There are also valves that are self-operated and perform their function totally independent , like check valves, safety valves, float valves and steam traps.
Valves can be automated for different reasons with electric, pneumatic or hydraulic actuators. The first two are the most common in the industry.
Pressure ratings/ pressure class (PN)
The valve rating is determined by the type of service, material used for the valve, maximum line pressure and temperature.
The maximum allowable pressure decreases with rising temperature and this curve depends on the material used. However, it should be noted that these maximum pressure/temperature limits are only valid for the body material and operating conditions of the valve can be limited by other materials used in the valve, like PTFE seats or EPDM O-rings.
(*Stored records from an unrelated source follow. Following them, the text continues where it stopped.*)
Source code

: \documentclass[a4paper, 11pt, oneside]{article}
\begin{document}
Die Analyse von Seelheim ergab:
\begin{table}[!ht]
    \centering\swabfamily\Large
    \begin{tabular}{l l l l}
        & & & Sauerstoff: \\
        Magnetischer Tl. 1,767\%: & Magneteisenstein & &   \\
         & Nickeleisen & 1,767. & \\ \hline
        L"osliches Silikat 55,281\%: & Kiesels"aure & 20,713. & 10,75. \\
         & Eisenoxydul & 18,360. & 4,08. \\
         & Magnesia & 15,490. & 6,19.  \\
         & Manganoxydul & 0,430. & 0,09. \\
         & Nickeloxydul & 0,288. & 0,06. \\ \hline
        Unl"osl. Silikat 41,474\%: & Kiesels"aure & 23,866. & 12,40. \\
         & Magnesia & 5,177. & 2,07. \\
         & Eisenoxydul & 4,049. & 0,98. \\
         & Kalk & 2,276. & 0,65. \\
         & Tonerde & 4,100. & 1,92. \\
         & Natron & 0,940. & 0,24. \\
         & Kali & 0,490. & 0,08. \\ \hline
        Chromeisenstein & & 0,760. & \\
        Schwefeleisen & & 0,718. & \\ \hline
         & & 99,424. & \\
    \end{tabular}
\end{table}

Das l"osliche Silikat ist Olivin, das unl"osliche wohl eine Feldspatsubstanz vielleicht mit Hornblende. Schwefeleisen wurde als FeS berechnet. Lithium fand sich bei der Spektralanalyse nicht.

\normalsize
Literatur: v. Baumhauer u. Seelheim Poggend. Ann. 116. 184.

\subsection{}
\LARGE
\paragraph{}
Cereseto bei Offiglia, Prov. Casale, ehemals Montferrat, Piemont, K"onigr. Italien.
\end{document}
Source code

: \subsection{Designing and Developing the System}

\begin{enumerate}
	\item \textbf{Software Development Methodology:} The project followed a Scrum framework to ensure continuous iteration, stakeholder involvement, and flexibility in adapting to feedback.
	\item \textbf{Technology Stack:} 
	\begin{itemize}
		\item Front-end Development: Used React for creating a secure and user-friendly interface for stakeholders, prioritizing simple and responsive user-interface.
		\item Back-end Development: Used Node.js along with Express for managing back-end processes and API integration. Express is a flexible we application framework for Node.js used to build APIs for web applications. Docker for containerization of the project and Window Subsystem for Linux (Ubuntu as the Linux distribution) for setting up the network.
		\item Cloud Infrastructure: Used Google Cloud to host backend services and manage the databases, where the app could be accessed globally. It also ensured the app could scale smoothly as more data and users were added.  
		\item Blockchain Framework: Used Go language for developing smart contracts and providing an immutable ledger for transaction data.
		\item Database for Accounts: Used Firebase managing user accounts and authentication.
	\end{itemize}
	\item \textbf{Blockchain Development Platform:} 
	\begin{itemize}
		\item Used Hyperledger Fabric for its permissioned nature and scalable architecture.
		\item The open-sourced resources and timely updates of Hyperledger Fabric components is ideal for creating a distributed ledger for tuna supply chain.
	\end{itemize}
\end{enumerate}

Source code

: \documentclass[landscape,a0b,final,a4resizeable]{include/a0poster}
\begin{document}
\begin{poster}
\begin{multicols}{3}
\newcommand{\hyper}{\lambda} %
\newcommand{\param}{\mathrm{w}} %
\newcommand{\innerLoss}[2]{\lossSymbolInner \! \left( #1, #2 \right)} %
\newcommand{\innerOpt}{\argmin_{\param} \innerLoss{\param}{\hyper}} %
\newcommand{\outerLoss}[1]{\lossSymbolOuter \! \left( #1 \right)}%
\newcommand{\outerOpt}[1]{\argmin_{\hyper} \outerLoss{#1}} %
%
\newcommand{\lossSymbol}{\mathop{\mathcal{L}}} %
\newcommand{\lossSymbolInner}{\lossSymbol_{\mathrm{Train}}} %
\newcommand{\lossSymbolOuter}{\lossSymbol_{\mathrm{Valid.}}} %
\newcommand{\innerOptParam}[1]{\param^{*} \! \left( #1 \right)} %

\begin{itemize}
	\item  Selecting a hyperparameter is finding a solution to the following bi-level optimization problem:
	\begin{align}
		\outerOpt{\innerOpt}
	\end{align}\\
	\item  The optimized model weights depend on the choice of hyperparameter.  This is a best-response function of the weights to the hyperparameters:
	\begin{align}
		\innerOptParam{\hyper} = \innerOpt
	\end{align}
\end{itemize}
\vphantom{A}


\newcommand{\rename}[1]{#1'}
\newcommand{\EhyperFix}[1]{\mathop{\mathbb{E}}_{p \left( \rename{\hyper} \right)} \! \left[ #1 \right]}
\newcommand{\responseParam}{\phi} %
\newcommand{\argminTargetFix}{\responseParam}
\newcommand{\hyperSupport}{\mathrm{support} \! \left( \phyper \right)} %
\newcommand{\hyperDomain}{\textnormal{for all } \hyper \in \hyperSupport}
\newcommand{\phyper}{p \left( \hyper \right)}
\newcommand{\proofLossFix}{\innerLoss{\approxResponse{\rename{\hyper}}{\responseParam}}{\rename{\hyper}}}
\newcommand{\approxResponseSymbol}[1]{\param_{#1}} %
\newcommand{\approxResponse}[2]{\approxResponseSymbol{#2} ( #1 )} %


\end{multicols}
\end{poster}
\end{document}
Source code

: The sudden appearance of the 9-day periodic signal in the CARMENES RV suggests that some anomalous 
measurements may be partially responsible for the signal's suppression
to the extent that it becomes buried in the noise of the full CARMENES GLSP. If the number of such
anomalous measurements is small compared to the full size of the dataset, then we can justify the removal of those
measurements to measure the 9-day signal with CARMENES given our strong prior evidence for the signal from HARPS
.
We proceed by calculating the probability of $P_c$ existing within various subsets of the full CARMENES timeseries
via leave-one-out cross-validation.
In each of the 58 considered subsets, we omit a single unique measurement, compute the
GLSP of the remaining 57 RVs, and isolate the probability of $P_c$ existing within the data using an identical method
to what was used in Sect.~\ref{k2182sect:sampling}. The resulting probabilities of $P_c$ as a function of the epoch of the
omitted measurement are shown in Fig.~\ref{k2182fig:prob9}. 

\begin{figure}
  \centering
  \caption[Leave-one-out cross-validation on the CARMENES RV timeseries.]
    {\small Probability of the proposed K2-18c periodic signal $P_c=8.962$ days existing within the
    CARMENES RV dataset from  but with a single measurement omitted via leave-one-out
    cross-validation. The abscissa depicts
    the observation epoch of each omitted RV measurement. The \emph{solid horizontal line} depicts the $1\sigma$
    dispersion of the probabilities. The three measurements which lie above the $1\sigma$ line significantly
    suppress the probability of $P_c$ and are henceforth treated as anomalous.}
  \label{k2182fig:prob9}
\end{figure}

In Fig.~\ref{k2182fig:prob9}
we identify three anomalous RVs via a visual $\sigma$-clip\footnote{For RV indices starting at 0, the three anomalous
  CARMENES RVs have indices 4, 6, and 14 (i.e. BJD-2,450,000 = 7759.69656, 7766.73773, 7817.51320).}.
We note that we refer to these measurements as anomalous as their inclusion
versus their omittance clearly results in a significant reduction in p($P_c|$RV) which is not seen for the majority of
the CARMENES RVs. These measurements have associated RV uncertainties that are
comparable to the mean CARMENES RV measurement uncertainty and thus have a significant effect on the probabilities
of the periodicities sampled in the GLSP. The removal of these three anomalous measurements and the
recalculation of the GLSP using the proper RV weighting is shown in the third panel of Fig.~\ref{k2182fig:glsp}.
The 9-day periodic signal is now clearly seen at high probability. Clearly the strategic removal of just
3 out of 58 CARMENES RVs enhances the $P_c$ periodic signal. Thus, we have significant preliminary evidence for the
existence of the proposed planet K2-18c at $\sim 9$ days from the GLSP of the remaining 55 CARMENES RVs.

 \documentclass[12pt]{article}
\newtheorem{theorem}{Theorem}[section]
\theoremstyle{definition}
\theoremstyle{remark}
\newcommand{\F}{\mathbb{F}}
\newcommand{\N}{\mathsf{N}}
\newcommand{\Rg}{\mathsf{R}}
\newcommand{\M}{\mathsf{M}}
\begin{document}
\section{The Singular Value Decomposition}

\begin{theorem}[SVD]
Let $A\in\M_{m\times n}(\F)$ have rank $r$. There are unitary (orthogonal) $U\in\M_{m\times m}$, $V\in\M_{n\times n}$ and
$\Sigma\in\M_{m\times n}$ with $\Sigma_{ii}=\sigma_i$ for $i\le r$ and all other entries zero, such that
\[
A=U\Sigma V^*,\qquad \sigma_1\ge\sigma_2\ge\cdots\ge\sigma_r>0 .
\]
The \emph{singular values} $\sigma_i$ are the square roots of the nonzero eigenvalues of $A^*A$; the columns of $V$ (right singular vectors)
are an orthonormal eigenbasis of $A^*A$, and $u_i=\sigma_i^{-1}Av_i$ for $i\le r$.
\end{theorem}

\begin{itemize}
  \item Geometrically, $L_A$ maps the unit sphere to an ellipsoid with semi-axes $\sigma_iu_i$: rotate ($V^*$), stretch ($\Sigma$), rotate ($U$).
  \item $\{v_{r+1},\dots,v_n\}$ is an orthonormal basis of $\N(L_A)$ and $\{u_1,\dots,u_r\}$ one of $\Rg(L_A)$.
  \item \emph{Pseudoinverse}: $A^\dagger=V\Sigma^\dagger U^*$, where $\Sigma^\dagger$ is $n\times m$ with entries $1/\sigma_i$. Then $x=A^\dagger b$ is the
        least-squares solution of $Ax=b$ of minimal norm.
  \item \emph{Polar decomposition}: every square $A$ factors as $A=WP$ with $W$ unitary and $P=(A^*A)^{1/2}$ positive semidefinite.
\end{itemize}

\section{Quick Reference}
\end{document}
Two classification systems are used in the valve world : ASME and ISO/DIN
ASME Class 300 is defined as a “dimensionless number indirectly related to the pressure-retaining ability as the function of temperature of the component.” At the beginning of the development of this rating system, the number referred to the maximum allowable pressure at 750°F (except class 150). Typical class ratings are a fixed set of numbers : 150, 300, 600, 900,1500, 2500 and 4500 (and class 800 for small forged valves to API 602)
In the ISO(DIN) classification system , pressure class is referred to as PN followed by a number of a fixed set of numbers : 6, 10, 16, 20, 25, 40, 50, (64), 100, 150(160), 250, and up.
PN means “Pressure Nominale” and the number indicates the maximum cold working pressure ratings in bar.
Valve size -  NPS / DN
The Nominal Pipe Size (NPS) is a North American set of standard sizes for pipes and valves. Valve size is specified with a non-dimensional number: the Nominal Pipe Size (NPS) for diameter based on inches (i.e. NPS 2”).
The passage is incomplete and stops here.